Ditengah khusyuknya jamaah Kenduri Cinta sinau bareng Cak Nun dan Ust. Noorshofa, langit meneteskan air hujan secara perlahan. Apakah hujan menjadi kendala? Tentu saja tidak. Jamaah pun secara mandiri menyesuaikan diri, mengelola ruang di tenda Kenduri Cinta. Sebagian jamaah merapat di bawah tenda, sebagian menepi dan berteduh di teras Teater Besar, sebagian yang lain mengubah fungsi terpal yang sebelumnya adalah alas duduk menjadi payung untuk berteduh bersama. Ada pula yang bergeming, tetap hujan-hujanan, dan tetap khusyuk menyimak paparan dari Cak Nun dan Ust. Noorshofa.

Seolah sayang untuk dilewatkan begitu saja, dan tidak ada keinginan untuk segera meninggalkan area lokasi Kenduri Cinta. Orang Maiyah menyadari bahwa hujan adalah salah satu rahmat Allah. Resiko masuk angin setelah Maiyahan bukanlah sebuah problem, justru yang sering dirasakan adalah bahwa setelah Maiyahan, mereka memperoleh energi baru, semangat baru. Abstrak dan juga absurd memang, tidak mungkin bisa dijelaskan dan dipahamkan kepada orang awam yang belum mengenal Maiyahan. Hanya bisa dibuktikan dengan mengalaminya sendiri.

Selalu, shalawat serta wirid yang syahdu terdengar bak lantunan menyejukkan jiwa. Nyanyian berjudul “Padhang mBulan” kemudian “Syair Abu Nawas” dibawakan oleh sejumlah anak muda berbakat dari grup band Musisi Jalanan Center dengan irama etnik Sunda dan Jawa.

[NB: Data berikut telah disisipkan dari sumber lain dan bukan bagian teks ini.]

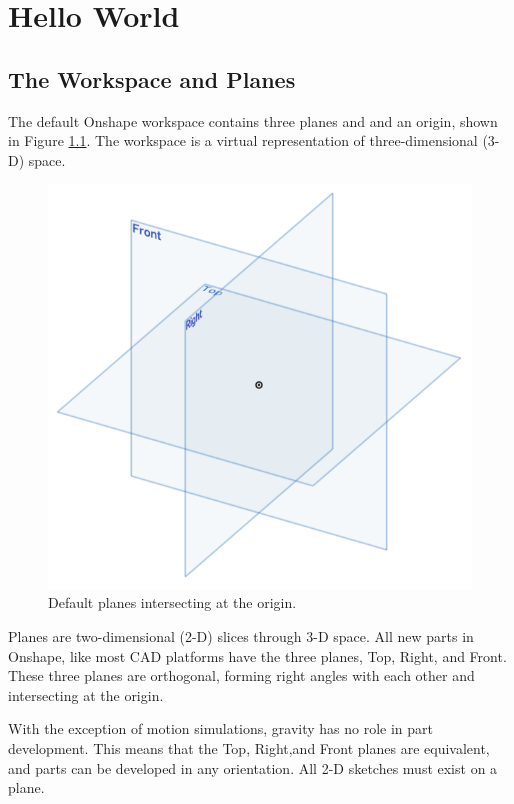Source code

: \chapter{Hello World}

\section{The Workspace and Planes}
The default Onshape workspace contains three planes and
and an origin, shown in Figure \ref{chap01_planes}. The workspace is a virtual representation
of three-dimensional (3-D) space.

\begin{figure}[ht!]
\centerline{\includegraphics[width=5in]{figs/chap01_planes.png}}
\caption{Default planes intersecting at the origin.}
\label{chap01_planes}
\end{figure}

Planes are two-dimensional (2-D) slices through 3-D
space. All new parts in Onshape, like most CAD platforms
have the three planes, Top, Right, and Front. These
three planes are orthogonal, forming right angles
with each other and intersecting at the origin.

With the exception of motion simulations, gravity has no role in part development. This means that the Top, Right,and Front planes are equivalent, and parts can be developed in any orientation. All 2-D sketches must exist on a plane.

Mengakrabkan suasana Kenduri Cinta yang diguyur hujan tengah malam itu. Seluruh jamaah bersholawat bersama, menyapa Rasulullah Saw, mengungkapkan kerinduan kepada Nur Muhammad Saw. Syair Abu Nawas pun melengkapi suasana I’tirof, melalui syair-syair nakal nan indah karya Abu Nawas itu, jamaah diajak memasuki ruang refleksi diri.

Tahun ini, Kenduri Cinta memasuki perjalanan 2 dekade. 20 tahun, perjalanan yang panjang dan tidak mudah. Menjadi sebuah forum Majelis Ilmu di Jakarta. Forum yang swadaya, dirawat oleh anak-anak muda yang menjadi Penggiat Kenduri Cinta, menjadi oase yang menyegarkan bagi Jamaah Maiyah di Jakarta, tidak sedikit mereka yang datang dari luar Jakarta, bahkan luar pulau Jawa.

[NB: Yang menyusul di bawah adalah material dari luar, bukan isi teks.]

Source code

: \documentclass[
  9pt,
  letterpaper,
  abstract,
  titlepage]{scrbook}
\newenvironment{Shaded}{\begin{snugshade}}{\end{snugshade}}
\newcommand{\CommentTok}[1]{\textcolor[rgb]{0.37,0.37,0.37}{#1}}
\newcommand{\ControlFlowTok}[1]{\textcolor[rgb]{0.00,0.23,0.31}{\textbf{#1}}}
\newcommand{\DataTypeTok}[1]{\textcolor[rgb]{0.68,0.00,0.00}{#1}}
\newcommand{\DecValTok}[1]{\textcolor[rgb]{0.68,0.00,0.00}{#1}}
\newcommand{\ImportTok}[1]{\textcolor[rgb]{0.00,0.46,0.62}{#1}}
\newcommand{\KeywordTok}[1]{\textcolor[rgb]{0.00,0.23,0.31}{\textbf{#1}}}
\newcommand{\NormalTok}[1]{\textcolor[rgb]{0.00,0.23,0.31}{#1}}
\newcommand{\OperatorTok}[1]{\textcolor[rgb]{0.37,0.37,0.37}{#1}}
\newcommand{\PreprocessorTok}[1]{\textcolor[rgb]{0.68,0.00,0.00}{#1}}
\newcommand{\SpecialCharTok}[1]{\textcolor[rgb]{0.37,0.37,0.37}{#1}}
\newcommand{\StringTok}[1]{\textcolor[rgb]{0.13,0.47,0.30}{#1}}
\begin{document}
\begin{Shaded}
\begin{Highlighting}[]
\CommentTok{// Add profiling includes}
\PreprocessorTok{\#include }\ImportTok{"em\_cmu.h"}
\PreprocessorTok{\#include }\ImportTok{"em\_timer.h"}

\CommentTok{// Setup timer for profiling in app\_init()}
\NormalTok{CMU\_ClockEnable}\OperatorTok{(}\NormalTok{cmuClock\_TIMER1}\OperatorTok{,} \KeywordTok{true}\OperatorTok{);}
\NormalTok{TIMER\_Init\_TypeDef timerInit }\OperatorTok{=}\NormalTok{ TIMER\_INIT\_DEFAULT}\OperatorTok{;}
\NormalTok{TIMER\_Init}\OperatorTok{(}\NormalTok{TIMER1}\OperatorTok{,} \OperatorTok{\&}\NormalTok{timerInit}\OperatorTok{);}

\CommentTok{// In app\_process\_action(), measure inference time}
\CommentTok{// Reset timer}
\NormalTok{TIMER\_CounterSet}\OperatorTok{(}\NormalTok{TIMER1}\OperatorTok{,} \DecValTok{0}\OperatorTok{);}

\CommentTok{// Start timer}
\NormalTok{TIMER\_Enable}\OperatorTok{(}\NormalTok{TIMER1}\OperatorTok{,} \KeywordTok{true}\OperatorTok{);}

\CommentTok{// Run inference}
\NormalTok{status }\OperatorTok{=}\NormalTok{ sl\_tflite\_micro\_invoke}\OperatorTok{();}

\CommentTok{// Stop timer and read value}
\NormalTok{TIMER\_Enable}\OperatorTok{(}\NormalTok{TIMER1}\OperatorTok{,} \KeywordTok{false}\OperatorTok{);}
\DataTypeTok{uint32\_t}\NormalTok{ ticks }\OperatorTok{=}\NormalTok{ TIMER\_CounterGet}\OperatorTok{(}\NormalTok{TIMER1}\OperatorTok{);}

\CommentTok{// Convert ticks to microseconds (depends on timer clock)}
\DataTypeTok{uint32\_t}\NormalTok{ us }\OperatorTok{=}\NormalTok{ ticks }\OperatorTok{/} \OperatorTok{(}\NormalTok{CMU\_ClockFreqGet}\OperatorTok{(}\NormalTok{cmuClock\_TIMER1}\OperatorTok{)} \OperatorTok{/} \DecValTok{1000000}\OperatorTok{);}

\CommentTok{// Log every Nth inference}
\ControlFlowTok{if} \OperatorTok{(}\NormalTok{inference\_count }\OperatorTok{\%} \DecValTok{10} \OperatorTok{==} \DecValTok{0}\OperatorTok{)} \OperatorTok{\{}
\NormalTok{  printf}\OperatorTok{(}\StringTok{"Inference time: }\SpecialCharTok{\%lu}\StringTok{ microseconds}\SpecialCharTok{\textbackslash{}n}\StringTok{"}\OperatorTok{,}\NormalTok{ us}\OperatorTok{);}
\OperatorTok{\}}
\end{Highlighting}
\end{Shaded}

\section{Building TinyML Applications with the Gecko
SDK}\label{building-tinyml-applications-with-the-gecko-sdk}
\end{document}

Satu kunci yang juga layak untuk kita genggam dari Cak Nun malam itu adalah bahwa Allah sendiri sangat merdeka. Allah tidak memiliki kewajiban apapun terhadap kita sebagai makhlukNya. Adapun rahmat Allah itu bukan merupakan wujud dari kewajiban yang harus ditunaikan oleh Allah kepada kita. Cak Nun pun berpesan agar jangan pernah kita menagih janji kepada Allah, karena Allah sudah menunaikan segala sesuatunya kepada kita, jauh sebelum kita minta. Justru kita sebagai manusia yang seringkali merasa kekurangan atas apa yang sudah diberikan ole Allah kepada kita.

Dan malam itu Cak Nun juga berpesan, bahwa yang utama dalam beriman kita kepada Allah bukan soal kita percaya kepada Allah. Itu merupakan hal yang normal, wajar dan sudah seharusnya. Justru yang harus kita usahakan adalah bagaimana agar kita menjadi manusia yang dipercaya oleh Allah. Satu pijakan yang sangat selaras dengan pesan Ust. Noorshofa di awal, agar kita jangan sampai membuat Allah murka. Dan tentu kita pasti ingat salah satu puncark wirid Rasulullah Saw; In lam takun ‘alayya ghodoblun falaa ubaali. Asalkan Engkau tidak marah kepadaku ya Allah, maka aku tidak peduli terhadap apapun di dunia ini.

Betapa bersyukur Jamaah Kenduri Cinta, memasuki tahun 2020 ini diberi bekal yang sangat padat dan berisi oleh Cak Nun dan Ust. Noorshofa. Kegembiraan bersama ini rasa-rasanya tidak ingin kita akhiri begitu saja, dan tentu saja kita semua berharap agar bulan depan kita dapat berjumpa lagi di Kenduri Cinta.